The Commission would also like to see governments going further, to incorporate the provisions of their stability and convergence programmes into national rules, thereby strengthening their political aspirations. In that respect, it has found that those Member States which have created rules-based multi-annual financial frameworks have been much better at sticking to budgetary objectives, in particular on the expenditure side.
Reliable and credible targets
Third, past instances of budgetary targets being missed risk diluting confidence in the medium-term objectives, particularly if governments continue to fall short. It is therefore essential, for credibility, to set targets which are achievable, so the growth forecasts, used as the basis for budgetary planning, need to be realistic.
The Commission is also recommending to Member States that they be much more explicit in their stability and convergence programmes, outlining the policy measures needed to meet the targets they have set themselves.
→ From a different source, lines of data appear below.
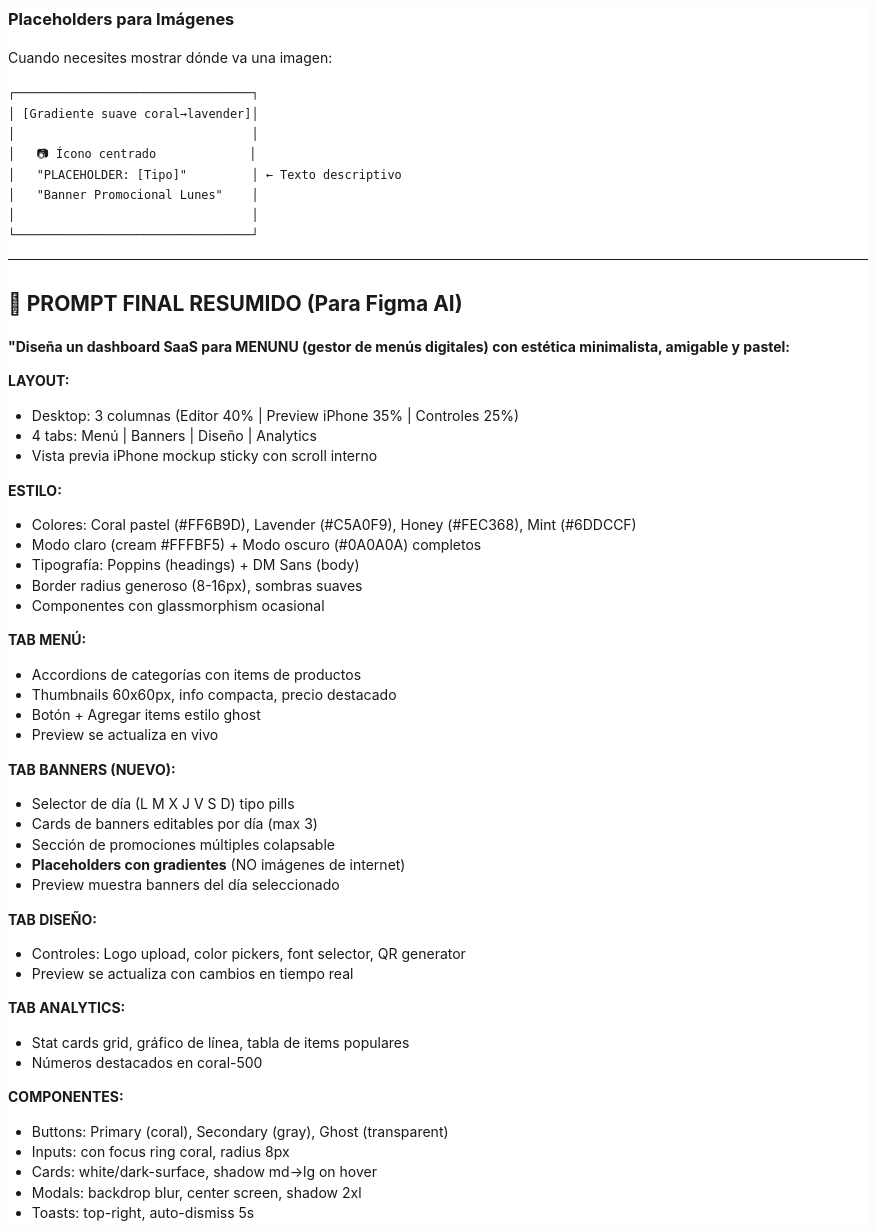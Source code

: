 ### **Placeholders para Imágenes**
Cuando necesites mostrar dónde va una imagen:
```
┌─────────────────────────────────┐
│ [Gradiente suave coral→lavender]│
│                                 │
│   📷 Ícono centrado             │
│   "PLACEHOLDER: [Tipo]"         │ ← Texto descriptivo
│   "Banner Promocional Lunes"    │
│                                 │
└─────────────────────────────────┘
```

---

## 🚀 PROMPT FINAL RESUMIDO (Para Figma AI)

**"Diseña un dashboard SaaS para MENUNU (gestor de menús digitales) con estética minimalista, amigable y pastel:**

**LAYOUT:**
- Desktop: 3 columnas (Editor 40% | Preview iPhone 35% | Controles 25%)
- 4 tabs: Menú | Banners | Diseño | Analytics
- Vista previa iPhone mockup sticky con scroll interno

**ESTILO:**
- Colores: Coral pastel (#FF6B9D), Lavender (#C5A0F9), Honey (#FEC368), Mint (#6DDCCF)
- Modo claro (cream #FFFBF5) + Modo oscuro (#0A0A0A) completos
- Tipografía: Poppins (headings) + DM Sans (body)
- Border radius generoso (8-16px), sombras suaves
- Componentes con glassmorphism ocasional

**TAB MENÚ:**
- Accordions de categorías con items de productos
- Thumbnails 60x60px, info compacta, precio destacado
- Botón + Agregar items estilo ghost
- Preview se actualiza en vivo

**TAB BANNERS (NUEVO):**
- Selector de día (L M X J V S D) tipo pills
- Cards de banners editables por día (max 3)
- Sección de promociones múltiples colapsable
- **Placeholders con gradientes** (NO imágenes de internet)
- Preview muestra banners del día seleccionado

**TAB DISEÑO:**
- Controles: Logo upload, color pickers, font selector, QR generator
- Preview se actualiza con cambios en tiempo real

**TAB ANALYTICS:**
- Stat cards grid, gráfico de línea, tabla de items populares
- Números destacados en coral-500

**COMPONENTES:**
- Buttons: Primary (coral), Secondary (gray), Ghost (transparent)
- Inputs: con focus ring coral, radius 8px
- Cards: white/dark-surface, shadow md→lg on hover
- Modals: backdrop blur, center screen, shadow 2xl
- Toasts: top-right, auto-dismiss 5s
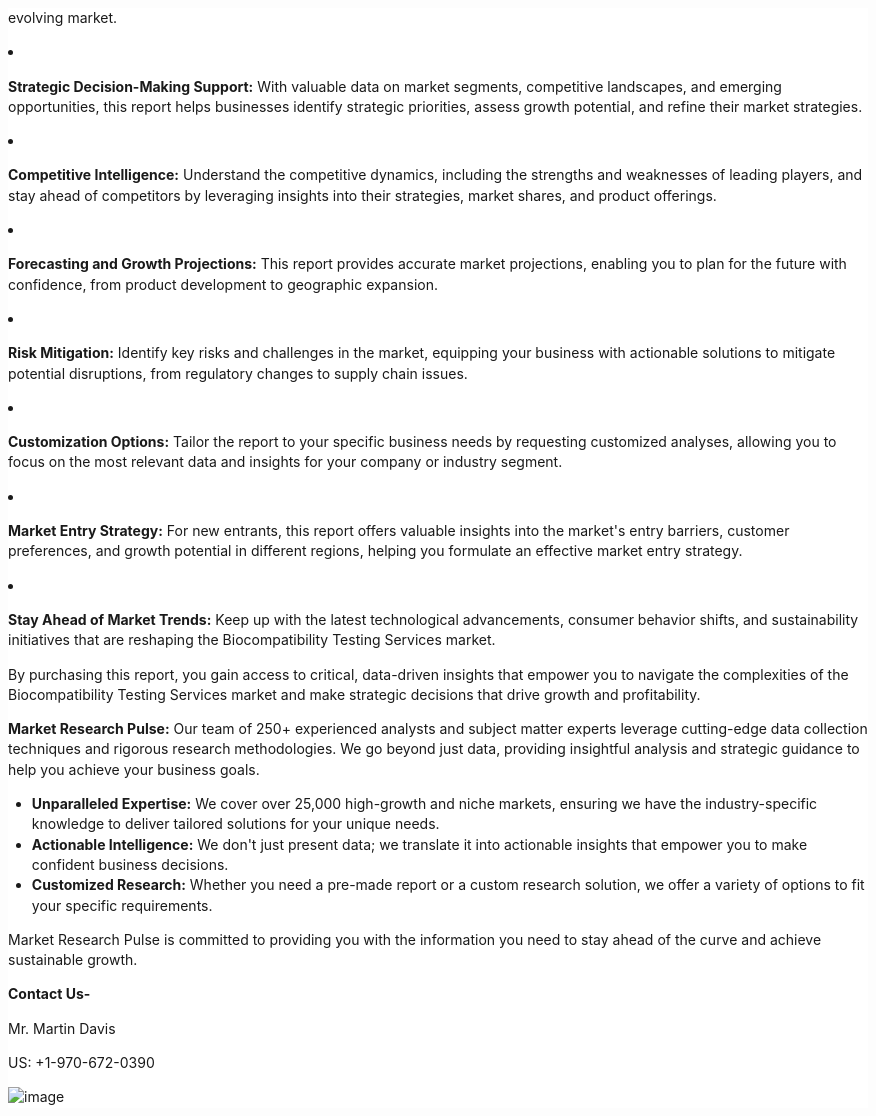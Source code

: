 evolving market.</p></li><li><p><strong>Strategic Decision-Making Support:</strong> With valuable data on market segments, competitive landscapes, and emerging opportunities, this report helps businesses identify strategic priorities, assess growth potential, and refine their market strategies.</p></li><li><p><strong>Competitive Intelligence:</strong> Understand the competitive dynamics, including the strengths and weaknesses of leading players, and stay ahead of competitors by leveraging insights into their strategies, market shares, and product offerings.</p></li><li><p><strong>Forecasting and Growth Projections:</strong> This report provides accurate market projections, enabling you to plan for the future with confidence, from product development to geographic expansion.</p></li><li><p><strong>Risk Mitigation:</strong> Identify key risks and challenges in the market, equipping your business with actionable solutions to mitigate potential disruptions, from regulatory changes to supply chain issues.</p></li><li><p><strong>Customization Options:</strong> Tailor the report to your specific business needs by requesting customized analyses, allowing you to focus on the most relevant data and insights for your company or industry segment.</p></li><li><p><strong>Market Entry Strategy:</strong> For new entrants, this report offers valuable insights into the market's entry barriers, customer preferences, and growth potential in different regions, helping you formulate an effective market entry strategy.</p></li><li><p><strong>Stay Ahead of Market Trends:</strong> Keep up with the latest technological advancements, consumer behavior shifts, and sustainability initiatives that are reshaping the Biocompatibility Testing Services market.</p></li></ol><p>By purchasing this report, you gain access to critical, data-driven insights that empower you to navigate the complexities of the Biocompatibility Testing Services market and make strategic decisions that drive growth and profitability.</p><p><strong>Market Research Pulse:</strong>&nbsp;Our team of 250+ experienced analysts and subject matter experts leverage cutting-edge data collection techniques and rigorous research methodologies. We go beyond just data, providing insightful analysis and strategic guidance to help you achieve your business goals.</p><ul><li><strong>Unparalleled Expertise:</strong>&nbsp;We cover over 25,000 high-growth and niche markets, ensuring we have the industry-specific knowledge to deliver tailored solutions for your unique needs.</li><li><strong>Actionable Intelligence:</strong>&nbsp;We don't just present data; we translate it into actionable insights that empower you to make confident business decisions.</li><li><strong>Customized Research:</strong>&nbsp;Whether you need a pre-made report or a custom research solution, we offer a variety of options to fit your specific requirements.</li></ul><p>Market Research Pulse is committed to providing you with the information you need to stay ahead of the curve and achieve sustainable growth.</p><p><strong>Contact Us-</strong></p><p>Mr. Martin Davis</p><p>US: +1-970-672-0390</p>
![image](https://github.com/user-attachments/assets/6c819d7a-02f9-46fb-bf7d-2ebe668c9ae8)
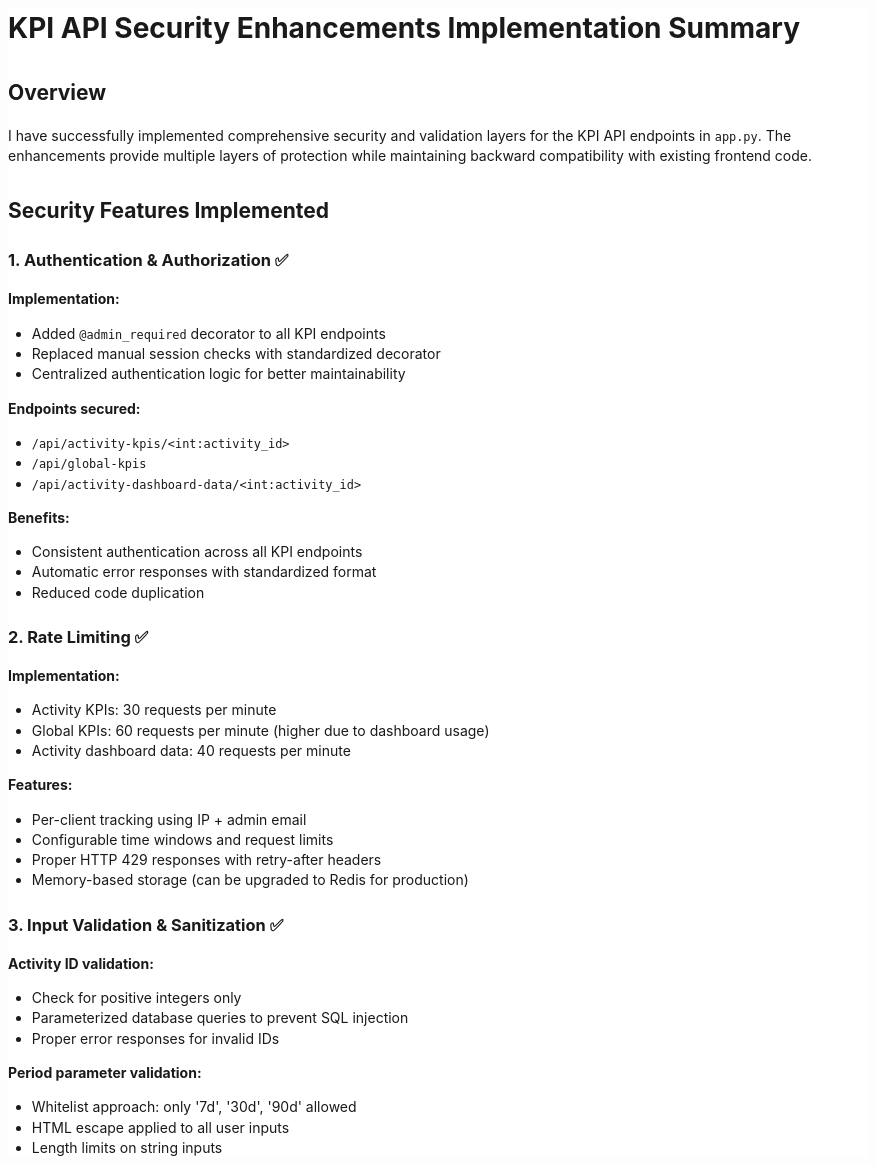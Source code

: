 # KPI API Security Enhancements Implementation Summary

## Overview

I have successfully implemented comprehensive security and validation layers for the KPI API endpoints in `app.py`. The enhancements provide multiple layers of protection while maintaining backward compatibility with existing frontend code.

## Security Features Implemented

### 1. Authentication & Authorization ✅

**Implementation:**
- Added `@admin_required` decorator to all KPI endpoints
- Replaced manual session checks with standardized decorator
- Centralized authentication logic for better maintainability

**Endpoints secured:**
- `/api/activity-kpis/<int:activity_id>`
- `/api/global-kpis` 
- `/api/activity-dashboard-data/<int:activity_id>`

**Benefits:**
- Consistent authentication across all KPI endpoints
- Automatic error responses with standardized format
- Reduced code duplication

### 2. Rate Limiting ✅

**Implementation:**
- Activity KPIs: 30 requests per minute
- Global KPIs: 60 requests per minute (higher due to dashboard usage)
- Activity dashboard data: 40 requests per minute

**Features:**
- Per-client tracking using IP + admin email
- Configurable time windows and request limits
- Proper HTTP 429 responses with retry-after headers
- Memory-based storage (can be upgraded to Redis for production)

### 3. Input Validation & Sanitization ✅

**Activity ID validation:**
- Check for positive integers only
- Parameterized database queries to prevent SQL injection
- Proper error responses for invalid IDs

**Period parameter validation:**
- Whitelist approach: only '7d', '30d', '90d' allowed
- HTML escape applied to all user inputs
- Length limits on string inputs
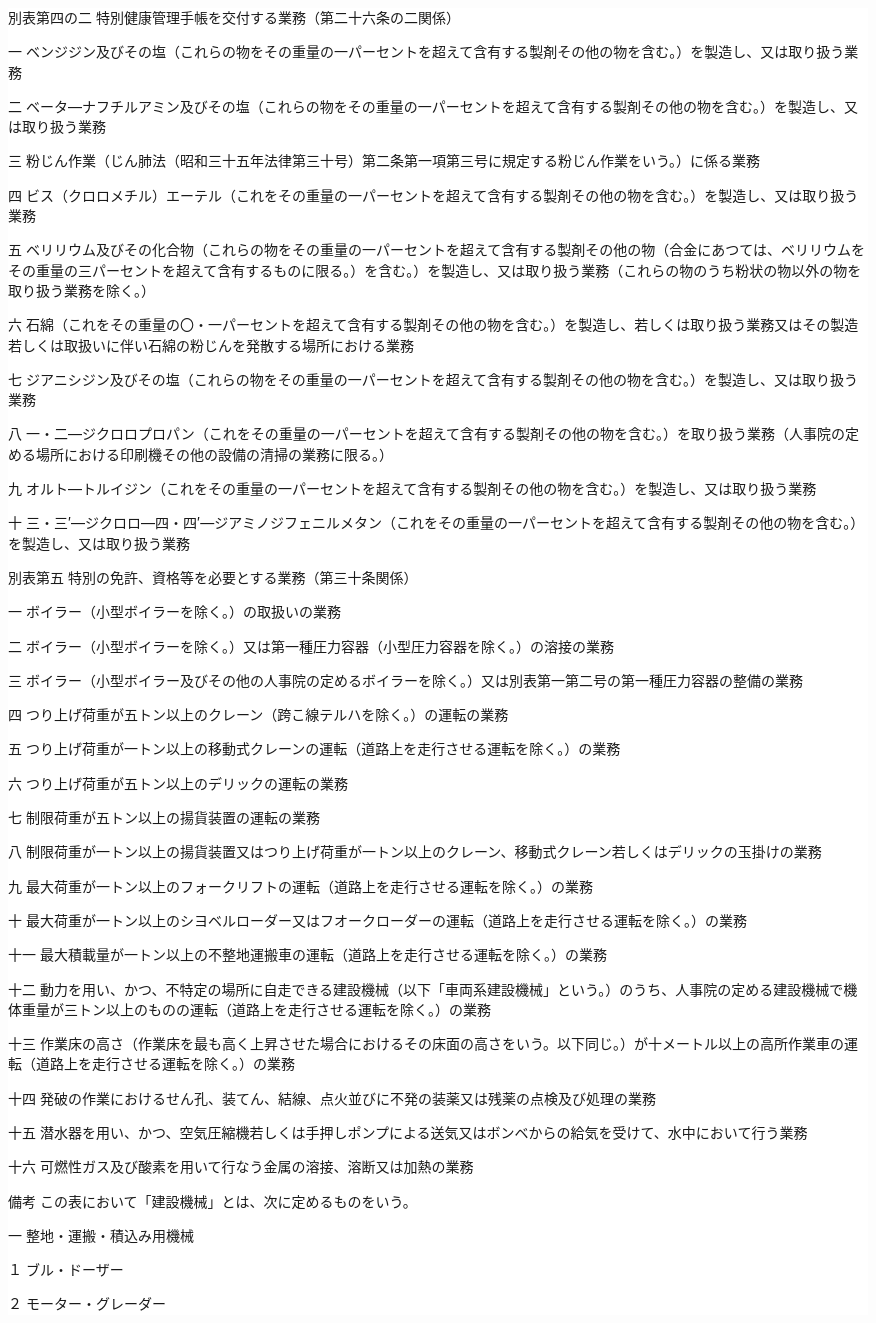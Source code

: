別表第四の二 特別健康管理手帳を交付する業務（第二十六条の二関係）

一 ベンジジン及びその塩（これらの物をその重量の一パーセントを超えて含有する製剤その他の物を含む。）を製造し、又は取り扱う業務

二 ベータ―ナフチルアミン及びその塩（これらの物をその重量の一パーセントを超えて含有する製剤その他の物を含む。）を製造し、又は取り扱う業務

三 粉じん作業（じん肺法（昭和三十五年法律第三十号）第二条第一項第三号に規定する粉じん作業をいう。）に係る業務

四 ビス（クロロメチル）エーテル（これをその重量の一パーセントを超えて含有する製剤その他の物を含む。）を製造し、又は取り扱う業務

五 ベリリウム及びその化合物（これらの物をその重量の一パーセントを超えて含有する製剤その他の物（合金にあつては、ベリリウムをその重量の三パーセントを超えて含有するものに限る。）を含む。）を製造し、又は取り扱う業務（これらの物のうち粉状の物以外の物を取り扱う業務を除く。）

六 石綿（これをその重量の〇・一パーセントを超えて含有する製剤その他の物を含む。）を製造し、若しくは取り扱う業務又はその製造若しくは取扱いに伴い石綿の粉じんを発散する場所における業務

七 ジアニシジン及びその塩（これらの物をその重量の一パーセントを超えて含有する製剤その他の物を含む。）を製造し、又は取り扱う業務

八 一・二―ジクロロプロパン（これをその重量の一パーセントを超えて含有する製剤その他の物を含む。）を取り扱う業務（人事院の定める場所における印刷機その他の設備の清掃の業務に限る。）

九 オルト―トルイジン（これをその重量の一パーセントを超えて含有する製剤その他の物を含む。）を製造し、又は取り扱う業務

十 三・三′―ジクロロ―四・四′―ジアミノジフェニルメタン（これをその重量の一パーセントを超えて含有する製剤その他の物を含む。）を製造し、又は取り扱う業務

別表第五 特別の免許、資格等を必要とする業務（第三十条関係）

一 ボイラー（小型ボイラーを除く。）の取扱いの業務

二 ボイラー（小型ボイラーを除く。）又は第一種圧力容器（小型圧力容器を除く。）の溶接の業務

三 ボイラー（小型ボイラー及びその他の人事院の定めるボイラーを除く。）又は別表第一第二号の第一種圧力容器の整備の業務

四 つり上げ荷重が五トン以上のクレーン（跨こ線テルハを除く。）の運転の業務

五 つり上げ荷重が一トン以上の移動式クレーンの運転（道路上を走行させる運転を除く。）の業務

六 つり上げ荷重が五トン以上のデリックの運転の業務

七 制限荷重が五トン以上の揚貨装置の運転の業務

八 制限荷重が一トン以上の揚貨装置又はつり上げ荷重が一トン以上のクレーン、移動式クレーン若しくはデリックの玉掛けの業務

九 最大荷重が一トン以上のフォークリフトの運転（道路上を走行させる運転を除く。）の業務

十 最大荷重が一トン以上のシヨベルローダー又はフオークローダーの運転（道路上を走行させる運転を除く。）の業務

十一 最大積載量が一トン以上の不整地運搬車の運転（道路上を走行させる運転を除く。）の業務

十二 動力を用い、かつ、不特定の場所に自走できる建設機械（以下「車両系建設機械」という。）のうち、人事院の定める建設機械で機体重量が三トン以上のものの運転（道路上を走行させる運転を除く。）の業務

十三 作業床の高さ（作業床を最も高く上昇させた場合におけるその床面の高さをいう。以下同じ。）が十メートル以上の高所作業車の運転（道路上を走行させる運転を除く。）の業務

十四 発破の作業におけるせん孔、装てん、結線、点火並びに不発の装薬又は残薬の点検及び処理の業務

十五 潜水器を用い、かつ、空気圧縮機若しくは手押しポンプによる送気又はボンベからの給気を受けて、水中において行う業務

十六 可燃性ガス及び酸素を用いて行なう金属の溶接、溶断又は加熱の業務

備考 この表において「建設機械」とは、次に定めるものをいう。

一 整地・運搬・積込み用機械

１ ブル・ドーザー

２ モーター・グレーダー
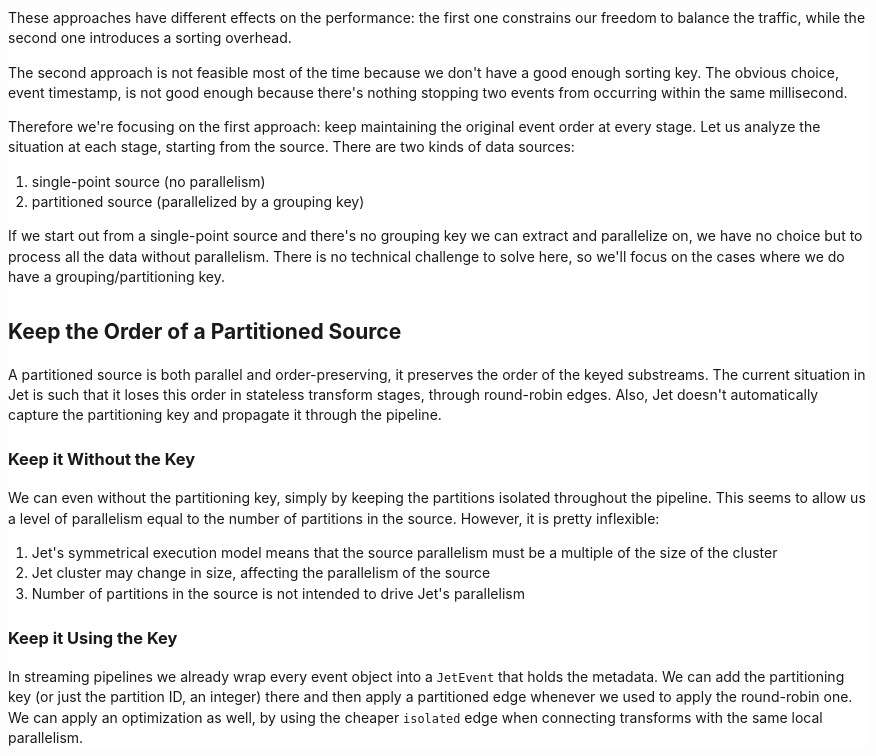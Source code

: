 These approaches have different effects on the performance: the first
one constrains our freedom to balance the traffic, while the second one
introduces a sorting overhead.

The second approach is not feasible most of the time because we don't
have a good enough sorting key. The obvious choice, event timestamp, is
not good enough because there's nothing stopping two events from
occurring within the same millisecond.

Therefore we're focusing on the first approach: keep maintaining the
original event order at every stage. Let us analyze the situation at
each stage, starting from the source. There are two kinds of data
sources:

1. single-point source (no parallelism)
2. partitioned source (parallelized by a grouping key)

If we start out from a single-point source and there's no grouping key
we can extract and parallelize on, we have no choice but to process all
the data without parallelism. There is no technical challenge to solve
here, so we'll focus on the cases where we do have a
grouping/partitioning key.

## Keep the Order of a Partitioned Source

A partitioned source is both parallel and order-preserving, it preserves
the order of the keyed substreams. The current situation in Jet is such
that it loses this order in stateless transform stages, through
round-robin edges. Also, Jet doesn't automatically capture the
partitioning key and propagate it through the pipeline.

### Keep it Without the Key

We can even without the partitioning key, simply by keeping the
partitions isolated throughout the pipeline. This seems to allow us a
level of parallelism equal to the number of partitions in the source.
However, it is pretty inflexible:

1. Jet's symmetrical execution model means that the source parallelism
  must be a multiple of the size of the cluster
2. Jet cluster may change in size, affecting the parallelism of the
  source
3. Number of partitions in the source is not intended to drive Jet's
   parallelism

### Keep it Using the Key

In streaming pipelines we already wrap every event object into a
`JetEvent` that holds the metadata. We can add the partitioning key (or
just the partition ID, an integer) there and then apply a partitioned
edge whenever we used to apply the round-robin one. We can apply an
optimization as well, by using the cheaper `isolated` edge when
connecting transforms with the same local parallelism.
Furthermore, the programmes should also set out, in parallel, projections for budgetary variables with no change in policy, showing the gap between the two and, by extension, the size of the task faced by that country.
Fourth, Member States’ governments face difficult choices over structural reforms and how to achieve fiscal consolidation. Both are essential, so budgetary programmes need to be drawn up realistically to ensure sustainability of public finances. Given past performance, better understanding of the reasons why targets were missed is needed for improving performance in the future.
The Commission intends, in the coming years, to put forward a revised framework for setting medium-term objectives which takes greater account of sustainability of public finances. This will be a valuable tool to achieve budgetary consolidation in the longer term, with revised medium-term objectives for each Member State established to ensure they are better equipped to tackle the challenge of ensuring sustainability in the face of demographic change.
In addition, when it assesses stability and convergence programmes, the Commission will focus more attention on past performance in meeting targets. In the Eurogroup, the Member States which have adopted the euro could go a step further, comparing annual budgets with their medium-term targets, and feeding into the mid-term review of fiscal policies. This review aims to foster coordination of fiscal policies amongst the member countries.
|© Erick Nguyen|
The Stability and Growth Pact, in its preventive arm, has no sanctions for Member States which do not meet their objectives. Rather, the aim is to use peer pressure to encourage governments to stick to the path towards fiscal consolidation and more sustainable budgets. Whilst, overall, Member States’ performances have been disappointing, some have stood out. Indeed, some Member States have set themselves, and achieved, far more ambitious targets than the benchmarks set out in the SGP. The Commission’s task in the wake of this report is to encourage other Member States to follow their example and raise their own standards.